Following the US-China announcement, Asian markets rallied with the Hang Seng leading the gains, climbing by 2.98% to close at 23 549.46, marking its highest level since late March. The Hang Seng Tech Index outperformed, surging 5.16% to end the day at 5 447.35, as technology stocks attracted renewed investor interest . On the mainland, China's CSI 300 Index rose 1.16% to finish at 3 890.60, reflecting broad-based gains across Chinese equities. The Nikkei rose by 0.38%, closing at 37 644.26. Analysts noted that the scale of the tariff reductions exceeded market expectations, suggesting a mutual recognition by both nations of the economic drawbacks of prolonged trade tensions. While the 90-day period may not suffice for a comprehensive agreement, it maintains momentum in the negotiation process and alleviates immediate concerns over escalating trade barriers.
On the Eurozone front, stock markets also closed higher. The EURO STOXX 50 rose 1.58% to close at 5 393.45, with gains also seen across major European indices: Germany’s DAX advanced 0.09% ending the day at 23 519.92, while France’s CAC 40 climbed 1.37% and the FTSE 100 added 0.62% to finish at 8 608.12. The upbeat mood was driven by hopes of reduced trade tensions and stronger global growth.
Although global sentiment is becoming more favourable, South Africa continues to grapple with domestic challenges and in the short term, attention will be firmly focused on the third budget, which is scheduled to be presented next week Wednesday. Due to the strengthening of the dollar, the rand weakened by 0.67% against the dollar to trade at 18.32 by 19h14 SAST.

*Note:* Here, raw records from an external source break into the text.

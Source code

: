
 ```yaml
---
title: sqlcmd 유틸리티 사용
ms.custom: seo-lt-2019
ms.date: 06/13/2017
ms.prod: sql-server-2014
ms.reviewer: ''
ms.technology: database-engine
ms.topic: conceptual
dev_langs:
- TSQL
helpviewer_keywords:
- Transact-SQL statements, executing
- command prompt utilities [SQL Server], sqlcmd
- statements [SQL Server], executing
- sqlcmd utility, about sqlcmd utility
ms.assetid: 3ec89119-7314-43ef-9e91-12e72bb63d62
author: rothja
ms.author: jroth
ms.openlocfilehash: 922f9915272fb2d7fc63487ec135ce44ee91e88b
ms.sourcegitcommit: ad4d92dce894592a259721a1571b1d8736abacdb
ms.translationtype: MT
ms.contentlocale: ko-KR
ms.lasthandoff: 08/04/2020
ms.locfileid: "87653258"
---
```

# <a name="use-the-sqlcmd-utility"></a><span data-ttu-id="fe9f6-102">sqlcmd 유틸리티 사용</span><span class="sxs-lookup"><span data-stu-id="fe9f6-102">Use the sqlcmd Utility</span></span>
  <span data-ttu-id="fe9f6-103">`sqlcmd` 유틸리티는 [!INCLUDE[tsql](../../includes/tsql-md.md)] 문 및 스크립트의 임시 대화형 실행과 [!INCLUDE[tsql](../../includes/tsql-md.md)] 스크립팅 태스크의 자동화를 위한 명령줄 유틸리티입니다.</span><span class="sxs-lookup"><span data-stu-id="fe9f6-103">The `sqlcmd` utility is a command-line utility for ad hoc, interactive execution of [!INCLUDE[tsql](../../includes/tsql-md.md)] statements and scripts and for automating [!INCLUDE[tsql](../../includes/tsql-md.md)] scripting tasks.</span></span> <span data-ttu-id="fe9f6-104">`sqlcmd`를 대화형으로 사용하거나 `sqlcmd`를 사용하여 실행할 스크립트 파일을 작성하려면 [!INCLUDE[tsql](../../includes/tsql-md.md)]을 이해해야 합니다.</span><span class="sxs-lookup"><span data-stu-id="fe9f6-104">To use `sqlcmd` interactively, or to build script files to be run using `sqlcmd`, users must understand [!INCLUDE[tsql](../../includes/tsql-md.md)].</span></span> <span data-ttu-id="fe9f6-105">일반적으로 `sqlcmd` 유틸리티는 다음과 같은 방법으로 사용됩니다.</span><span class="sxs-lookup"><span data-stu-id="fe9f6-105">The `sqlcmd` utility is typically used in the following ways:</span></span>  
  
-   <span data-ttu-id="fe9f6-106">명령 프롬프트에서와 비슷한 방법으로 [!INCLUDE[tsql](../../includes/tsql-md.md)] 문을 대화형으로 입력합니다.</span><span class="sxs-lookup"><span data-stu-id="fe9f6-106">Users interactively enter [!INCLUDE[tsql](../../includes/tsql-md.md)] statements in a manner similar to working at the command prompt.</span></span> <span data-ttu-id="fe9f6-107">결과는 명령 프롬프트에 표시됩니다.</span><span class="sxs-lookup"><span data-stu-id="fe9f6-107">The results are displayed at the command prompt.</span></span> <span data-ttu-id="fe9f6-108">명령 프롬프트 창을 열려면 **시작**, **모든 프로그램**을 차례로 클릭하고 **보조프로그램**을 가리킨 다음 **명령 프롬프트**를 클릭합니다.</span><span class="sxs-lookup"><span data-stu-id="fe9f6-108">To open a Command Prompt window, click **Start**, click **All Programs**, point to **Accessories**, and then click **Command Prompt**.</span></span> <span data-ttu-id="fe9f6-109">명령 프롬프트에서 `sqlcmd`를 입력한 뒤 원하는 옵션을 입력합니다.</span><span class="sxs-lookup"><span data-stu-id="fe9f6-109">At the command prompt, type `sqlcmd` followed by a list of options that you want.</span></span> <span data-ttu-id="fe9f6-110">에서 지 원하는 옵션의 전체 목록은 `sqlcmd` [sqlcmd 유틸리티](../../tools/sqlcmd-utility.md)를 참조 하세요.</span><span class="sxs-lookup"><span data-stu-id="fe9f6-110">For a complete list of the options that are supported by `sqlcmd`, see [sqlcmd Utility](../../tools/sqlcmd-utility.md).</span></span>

Commodities declined with gold prices falling by 5.01%% to close at $3 221.68 per ounce as improving global relations reduced the metal’s appeal as a safe-haven asset. The easing of the trade tensions, alongside a ceasefire agreement between India and Pakistan, boosted market confidence and led investors to shift towards riskier assets. The stronger US dollar also added downward pressure on gold. Meanwhile, Brent crude oil gained 1.99% to settle at $65.18 per barrel, as expectations of stronger global demand supported energy markets.